In 1970 he served on the Assay Commission.

In 1971 he was elected a Fellow of the ANS.

In 1972, he was elected to the ANS governing Council.

On December 18, 1973 he divorced Mary Alice Mathewson.

In 1974, he was elected First Vice-President of the ANS.

From January 1978 he served his first term as the President of the ANS. He immediately implemented an electronic age at the ANS introducing computers in order to build databases of the various collections. That project would take decades and is still ongoing.

In 1979, Bass introduced the ANS Newsletter to help expedite communications between the ANS and its members.

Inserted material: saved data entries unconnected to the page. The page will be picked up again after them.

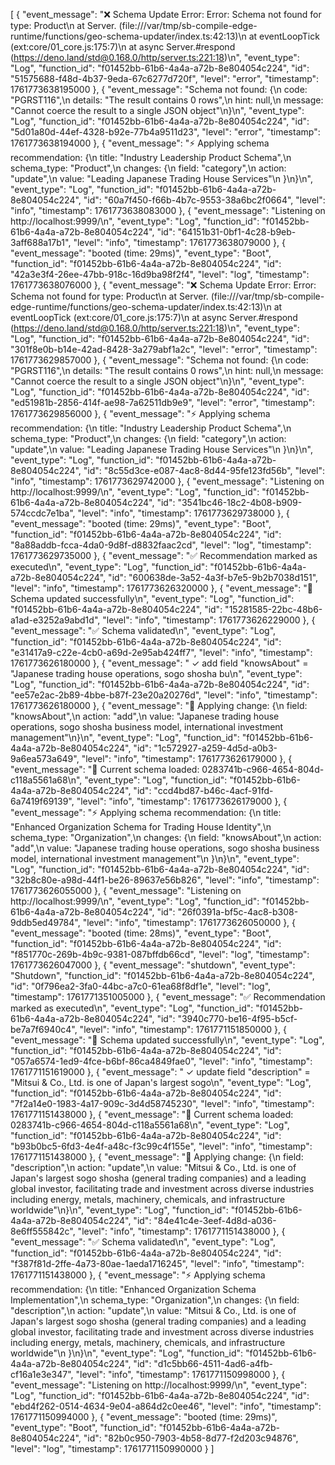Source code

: [
{
"event_message": "❌ Schema Update Error: Error: Schema not found for type: Product\n at Server.<anonymous> (file:///var/tmp/sb-compile-edge-runtime/functions/geo-schema-updater/index.ts:42:13)\n at eventLoopTick (ext:core/01_core.js:175:7)\n at async Server.#respond (https://deno.land/std@0.168.0/http/server.ts:221:18)\n",
"event_type": "Log",
"function_id": "f01452bb-61b6-4a4a-a72b-8e804054c224",
"id": "51575688-f48d-4b37-9eda-67c6277d720f",
"level": "error",
"timestamp": 1761773638195000
},
{
"event_message": "Schema not found: {\n code: \"PGRST116\",\n details: \"The result contains 0 rows\",\n hint: null,\n message: \"Cannot coerce the result to a single JSON object\"\n}\n",
"event_type": "Log",
"function_id": "f01452bb-61b6-4a4a-a72b-8e804054c224",
"id": "5d01a80d-44ef-4328-b92e-77b4a9511d23",
"level": "error",
"timestamp": 1761773638194000
},
{
"event_message": "⚡ Applying schema recommendation: {\n title: \"Industry Leadership Product Schema\",\n schema_type: \"Product\",\n changes: {\n field: \"category\",\n action: \"update\",\n value: \"Leading Japanese Trading House Services\"\n }\n}\n",
"event_type": "Log",
"function_id": "f01452bb-61b6-4a4a-a72b-8e804054c224",
"id": "60a7f450-f66b-4b7c-9553-38a6bc2f0664",
"level": "info",
"timestamp": 1761773638083000
},
{
"event_message": "Listening on http://localhost:9999/\n",
"event_type": "Log",
"function_id": "f01452bb-61b6-4a4a-a72b-8e804054c224",
"id": "64151b31-0bf1-4c28-b9eb-3aff688a17b1",
"level": "info",
"timestamp": 1761773638079000
},
{
"event_message": "booted (time: 29ms)",
"event_type": "Boot",
"function_id": "f01452bb-61b6-4a4a-a72b-8e804054c224",
"id": "42a3e3f4-26ee-47bb-918c-16d9ba98f2f4",
"level": "log",
"timestamp": 1761773638076000
},
{
"event_message": "❌ Schema Update Error: Error: Schema not found for type: Product\n at Server.<anonymous> (file:///var/tmp/sb-compile-edge-runtime/functions/geo-schema-updater/index.ts:42:13)\n at eventLoopTick (ext:core/01_core.js:175:7)\n at async Server.#respond (https://deno.land/std@0.168.0/http/server.ts:221:18)\n",
"event_type": "Log",
"function_id": "f01452bb-61b6-4a4a-a72b-8e804054c224",
"id": "301f8e0b-b14e-42ad-8428-3a279abf1a2c",
"level": "error",
"timestamp": 1761773629857000
},
{
"event_message": "Schema not found: {\n code: \"PGRST116\",\n details: \"The result contains 0 rows\",\n hint: null,\n message: \"Cannot coerce the result to a single JSON object\"\n}\n",
"event_type": "Log",
"function_id": "f01452bb-61b6-4a4a-a72b-8e804054c224",
"id": "ed51981b-2856-414f-ae98-7a62511db9e9",
"level": "error",
"timestamp": 1761773629856000
},
{
"event_message": "⚡ Applying schema recommendation: {\n title: \"Industry Leadership Product Schema\",\n schema_type: \"Product\",\n changes: {\n field: \"category\",\n action: \"update\",\n value: \"Leading Japanese Trading House Services\"\n }\n}\n",
"event_type": "Log",
"function_id": "f01452bb-61b6-4a4a-a72b-8e804054c224",
"id": "8c55d3ce-e087-4ac8-8d44-95fe123fd56b",
"level": "info",
"timestamp": 1761773629742000
},
{
"event_message": "Listening on http://localhost:9999/\n",
"event_type": "Log",
"function_id": "f01452bb-61b6-4a4a-a72b-8e804054c224",
"id": "3541bc46-18c2-4b08-b909-574ccdc7e1ba",
"level": "info",
"timestamp": 1761773629738000
},
{
"event_message": "booted (time: 29ms)",
"event_type": "Boot",
"function_id": "f01452bb-61b6-4a4a-a72b-8e804054c224",
"id": "8a88addb-fcca-4da0-9d8f-d8832faac2cd",
"level": "log",
"timestamp": 1761773629735000
},
{
"event_message": "✅ Recommendation marked as executed\n",
"event_type": "Log",
"function_id": "f01452bb-61b6-4a4a-a72b-8e804054c224",
"id": "600638de-3a52-4a3f-b7e5-9b2b7038d151",
"level": "info",
"timestamp": 1761773626320000
},
{
"event_message": "💾 Schema updated successfully\n",
"event_type": "Log",
"function_id": "f01452bb-61b6-4a4a-a72b-8e804054c224",
"id": "15281585-22bc-48b6-a1ad-e3252a9abd1d",
"level": "info",
"timestamp": 1761773626229000
},
{
"event_message": "✅ Schema validated\n",
"event_type": "Log",
"function_id": "f01452bb-61b6-4a4a-a72b-8e804054c224",
"id": "e31417a9-c22e-4cb0-a69d-2e95ab424ff7",
"level": "info",
"timestamp": 1761773626180000
},
{
"event_message": " ✓ add field \"knowsAbout\" = \"Japanese trading house operations, sogo shosha bu\n",
"event_type": "Log",
"function_id": "f01452bb-61b6-4a4a-a72b-8e804054c224",
"id": "ee57e2ac-2b89-4bbe-b87f-23e20a20276d",
"level": "info",
"timestamp": 1761773626180000
},
{
"event_message": "🔧 Applying change: {\n field: \"knowsAbout\",\n action: \"add\",\n value: \"Japanese trading house operations, sogo shosha business model, international investment management\"\n}\n",
"event_type": "Log",
"function_id": "f01452bb-61b6-4a4a-a72b-8e804054c224",
"id": "1c572927-a259-4d5d-a0b3-9a6ea573a649",
"level": "info",
"timestamp": 1761773626179000
},
{
"event_message": "📄 Current schema loaded: 0283741b-c966-4654-804d-c118a5561a68\n",
"event_type": "Log",
"function_id": "f01452bb-61b6-4a4a-a72b-8e804054c224",
"id": "ccd4bd87-b46c-4acf-91fd-6a7419f69139",
"level": "info",
"timestamp": 1761773626179000
},
{
"event_message": "⚡ Applying schema recommendation: {\n title: \"Enhanced Organization Schema for Trading House Identity\",\n schema_type: \"Organization\",\n changes: {\n field: \"knowsAbout\",\n action: \"add\",\n value: \"Japanese trading house operations, sogo shosha business model, international investment management\"\n }\n}\n",
"event_type": "Log",
"function_id": "f01452bb-61b6-4a4a-a72b-8e804054c224",
"id": "32b8c80e-a98d-44f1-be26-89637e56b826",
"level": "info",
"timestamp": 1761773626055000
},
{
"event_message": "Listening on http://localhost:9999/\n",
"event_type": "Log",
"function_id": "f01452bb-61b6-4a4a-a72b-8e804054c224",
"id": "26f0391a-bf5c-4ac8-b308-9ddb5ed49784",
"level": "info",
"timestamp": 1761773626050000
},
{
"event_message": "booted (time: 28ms)",
"event_type": "Boot",
"function_id": "f01452bb-61b6-4a4a-a72b-8e804054c224",
"id": "f851770c-269b-4b9c-9381-087bffdb66cd",
"level": "log",
"timestamp": 1761773626047000
},
{
"event_message": "shutdown",
"event_type": "Shutdown",
"function_id": "f01452bb-61b6-4a4a-a72b-8e804054c224",
"id": "0f796ea2-3fa0-44bc-a7c0-61ea68f8df1e",
"level": "log",
"timestamp": 1761771351005000
},
{
"event_message": "✅ Recommendation marked as executed\n",
"event_type": "Log",
"function_id": "f01452bb-61b6-4a4a-a72b-8e804054c224",
"id": "3940c770-be16-4f95-b5cf-be7a7f6940c4",
"level": "info",
"timestamp": 1761771151850000
},
{
"event_message": "💾 Schema updated successfully\n",
"event_type": "Log",
"function_id": "f01452bb-61b6-4a4a-a72b-8e804054c224",
"id": "057a6574-1ed9-4fce-b6bf-86ca4849fae0",
"level": "info",
"timestamp": 1761771151619000
},
{
"event_message": " ✓ update field \"description\" = \"Mitsui & Co., Ltd. is one of Japan's largest sogo\n",
"event_type": "Log",
"function_id": "f01452bb-61b6-4a4a-a72b-8e804054c224",
"id": "7f2a14e0-1983-4a17-909c-3d4d58745230",
"level": "info",
"timestamp": 1761771151438000
},
{
"event_message": "📄 Current schema loaded: 0283741b-c966-4654-804d-c118a5561a68\n",
"event_type": "Log",
"function_id": "f01452bb-61b6-4a4a-a72b-8e804054c224",
"id": "b93b0bc5-6fd3-4e4f-a48c-f3c99c4f155e",
"level": "info",
"timestamp": 1761771151438000
},
{
"event_message": "🔧 Applying change: {\n field: \"description\",\n action: \"update\",\n value: \"Mitsui & Co., Ltd. is one of Japan's largest sogo shosha (general trading companies) and a leading global investor, facilitating trade and investment across diverse industries including energy, metals, machinery, chemicals, and infrastructure worldwide\"\n}\n",
"event_type": "Log",
"function_id": "f01452bb-61b6-4a4a-a72b-8e804054c224",
"id": "84e41c4e-3eef-4d8d-a036-8e6ff555842c",
"level": "info",
"timestamp": 1761771151438000
},
{
"event_message": "✅ Schema validated\n",
"event_type": "Log",
"function_id": "f01452bb-61b6-4a4a-a72b-8e804054c224",
"id": "f387f81d-2ffe-4a73-80ae-1aeda1716245",
"level": "info",
"timestamp": 1761771151438000
},
{
"event_message": "⚡ Applying schema recommendation: {\n title: \"Enhanced Organization Schema Implementation\",\n schema_type: \"Organization\",\n changes: {\n field: \"description\",\n action: \"update\",\n value: \"Mitsui & Co., Ltd. is one of Japan's largest sogo shosha (general trading companies) and a leading global investor, facilitating trade and investment across diverse industries including energy, metals, machinery, chemicals, and infrastructure worldwide\"\n }\n}\n",
"event_type": "Log",
"function_id": "f01452bb-61b6-4a4a-a72b-8e804054c224",
"id": "d1c5bb66-4511-4ad6-a4fb-cf16a1e3e347",
"level": "info",
"timestamp": 1761771150998000
},
{
"event_message": "Listening on http://localhost:9999/\n",
"event_type": "Log",
"function_id": "f01452bb-61b6-4a4a-a72b-8e804054c224",
"id": "ebd4f262-0514-4634-9e04-a864d2c0ee46",
"level": "info",
"timestamp": 1761771150994000
},
{
"event_message": "booted (time: 29ms)",
"event_type": "Boot",
"function_id": "f01452bb-61b6-4a4a-a72b-8e804054c224",
"id": "82b0c950-7903-4b58-8d77-f2d203c94876",
"level": "log",
"timestamp": 1761771150990000
}
]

On July 2, 1979 he married Doris L. Wampler at Dallas, Texas.

During his final year as President in 1984, chartered the course for the ANS to hold an annual Coinage of the Americas Conference (COAC). He resigned from office on July 20, 1984.

“The greatest public appreciation of Harry Bass's collecting acumen and the depth and quality of his research on U.S. Federal gold coins took place at the sixth annual Coinage of the Americas Conference at the American Numismatic Society, November 4-5, 1989. For this occasion, Harry displayed over 1,500 prize coins from his collection, accompanied by a preliminary report of his collection by die variety and die state, using a system of his own devise, based on the prior work of Walter Breen.”[2]

December 1991 he established the Harry W. Bass, Jr. Research Foundation.

In 1998 he was inducted in the ANA Numismatic Hall of Fame.

He died on April 4, 1998 at Dallas, Texas. After his death the Harry W. Bass Foundation and the Harry W. Bass, Jr. Research Foundation merged to form the Harry W. Bass, Jr. Foundation.

From 1999 to 2000, Bowers & Merena Galleries, New York, New York, published the Harry W. Bass, Jr. Collection in 4 Parts, comprising 1,301 pages, 6.671 lots.

In 2009 the Numismatic Bibliomania Society conducted a survey of the 100 Greatest Items of United States Numismatic Literature, and the Harry W. Bass, Jr. Collection in 4 Parts, ranked No. 27 on the list.